CUDNN_STATUS_EXECUTION_FAILED error runtime

Traceback (most recent call last):
File “main.py”, line 46, in
main(config, args)
File “main.py”, line 19, in main
Mission.train()
File “/opt/notebooks/TextZoom/src/interfaces/super_resolution.py”, line 33, in train
model_dict = self.generator_init()
File “/opt/notebooks/TextZoom/src/interfaces/base.py”, line 149, in generator_init
model = model.to(self.device)
File “/root/.conda/envs/textZoom/lib/python3.6/site-packages/torch/nn/modules/module.py”, line 381, in to
return self._apply(convert)
File “/root/.conda/envs/textZoom/lib/python3.6/site-packages/torch/nn/modules/module.py”, line 187, in _apply
module._apply(fn)
File “/root/.conda/envs/textZoom/lib/python3.6/site-packages/torch/nn/modules/module.py”, line 187, in _apply
module._apply(fn)
File “/root/.conda/envs/textZoom/lib/python3.6/site-packages/torch/nn/modules/module.py”, line 187, in _apply
module._apply(fn)
File “/root/.conda/envs/textZoom/lib/python3.6/site-packages/torch/nn/modules/rnn.py”, line 117, in _apply
self.flatten_parameters()
File “/root/.conda/envs/textZoom/lib/python3.6/site-packages/torch/nn/modules/rnn.py”, line 113, in flatten_parameters
self.batch_first, bool(self.bidirectional))
RuntimeError: cuDNN error: CUDNN_STATUS_EXECUTION_FAILED

I’m facing this problem. Do you have any suggestion?

See if this helps.

https://pytorch.org/docs/stable/generated/torch.nn.LSTM.html

WARNING

There are known non-determinism issues for RNN functions on some versions of cuDNN and CUDA. You can enforce deterministic behavior by setting the following environment variables:

On CUDA 10.1, set environment variable CUDA_LAUNCH_BLOCKING=1. This may affect performance.
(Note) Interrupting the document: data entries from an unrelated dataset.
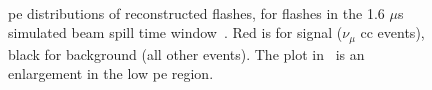 \begin{figure}[]
\begin{adjustwidth}{-1cm}{-1cm}
\centering
 \\ 
\caption[Flash \acrshort{pe} Distribution]{\acrshort{pe} distributions of reconstructed flashes, for flashes in the 1.6 $\mu$s simulated beam spill time window~\protect{}. Red is for signal ($\nu_\mu$ \acrshort{cc} events), black for background (all other events). The plot in~\protect{} is an enlargement in the low \acrshort{pe} region.}
\label{fig:flash_pe}
\end{adjustwidth}
\end{figure}

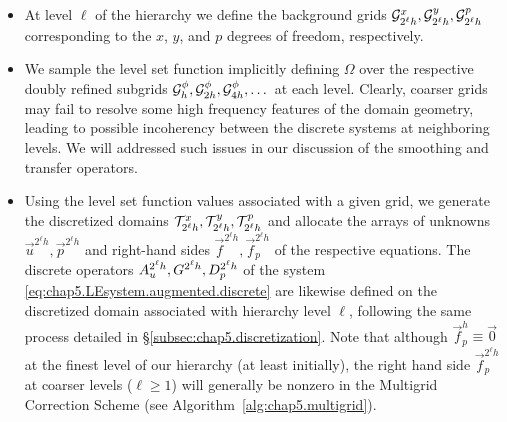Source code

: \begin{itemize}

\item At level $\ell$ of the hierarchy we define the background grids $\mathcal{G}^x_{2^{\ell}h}, \mathcal{G}^y_{2^{\ell}h}, \mathcal{G}^p_{2^{\ell}h}$ corresponding to the $x$, $y$, and $p$ degrees of freedom, respectively.

\item We sample the level set function implicitly defining $\Omega$ over the respective doubly refined subgrids $\mathcal{G}^\phi_h, \mathcal{G}^\phi_{2h}, \mathcal{G}^\phi_{4h}, \dotsc$ at each level. Clearly, coarser grids may fail to resolve some high frequency features of the domain geometry, leading to possible incoherency between the discrete systems at neighboring levels. We will addressed such issues in our discussion of the smoothing and transfer operators.

\item Using the level set function values associated with a given grid, we generate the discretized domains $\mathcal{T}^x_{2^{\ell}h}, \mathcal{T}^y_{2^{\ell}h}, \mathcal{T}^p_{2^{\ell}h}$ and allocate the arrays of unknowns $\vec{u}^{2^{\ell}h}, \vec{p}^{2^{\ell}h}$ and right-hand sides $\vec{f}^{2^{\ell}h}, \vec{f}_p^{2^{\ell}h}$ of the respective equations. The discrete operators $A_u^{2^{\ell}h}, \linebreak[0] G^{2^{\ell}h}, \linebreak[0] D_p^{2^{\ell}h}$ of the system \eqref{eq:chap5.LEsystem.augmented.discrete} are likewise defined on the discretized domain associated with hierarchy level $\ell$, following the same process detailed in \S\ref{subsec:chap5.discretization}. Note that although $\vec{f}_p^h \equiv \vec{0}$ at the finest level of our hierarchy (at least initially), the right hand side $\vec{f}_p^{2^{\ell}h}$ at coarser levels ($\ell \geq 1$) will generally be nonzero in the Multigrid Correction Scheme (see Algorithm~\ref{alg:chap5.multigrid}).

\end{itemize}

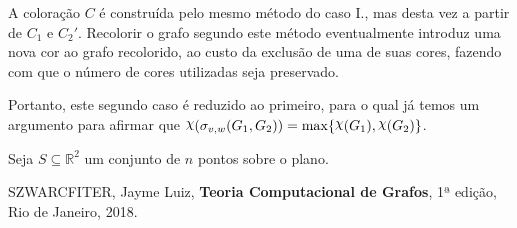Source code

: \documentclass{homework}
\begin{document}
\begin{enumerate}[label=\Roman*.]
		A coloração $C$ é construída pelo mesmo método do caso {I.}, mas desta vez a partir de $C_1$ e $C_2'$. Recolorir o grafo segundo este método eventualmente introduz uma nova cor ao grafo recolorido, ao custo da exclusão de uma de suas cores, fazendo com que o número de cores utilizadas seja preservado.\par
		
		Portanto, este segundo caso é reduzido ao primeiro, para o qual já temos um argumento para afirmar que $\rchi(\sigma_{v, w}(G_1, G_2)) = \max \{\rchi(G_1), \rchi(G_2)\}$. \par
		
	\end{enumerate}
	
	\quest Seja $S \subseteq \mathbb{R}^2$ um conjunto de $n$ pontos sobre o plano.
	
	
	
	
	
	
	\begin{thebibliography}{10}
		 SZWARCFITER, Jayme Luiz, \textbf{Teoria Computacional de Grafos}, 1ª edição, Rio de Janeiro, 2018.
	\end{thebibliography}
	
\end{document}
On CUDA 10.2 or later, set environment variable (note the leading colon symbol) CUBLAS_WORKSPACE_CONFIG=:16:8 or CUBLAS_WORKSPACE_CONFIG=:4096:2.

See the cuDNN 8 Release Notes for more information.

Could you post an executable code snippet to reproduce this issue (model definition and input shape information might be enough) as well as information about your setup (PyTorch, CUDA, cudnn version, used GPU)?

I think that I have probably found the error because I am currently using CUDA version 11.2 with PyTorch version 1.7.1

Did you build PyTorch from source using this setup? If so, which cudnn version were you using?
A code snippet to reproduce this issue would still be needed in order to debug and fix it.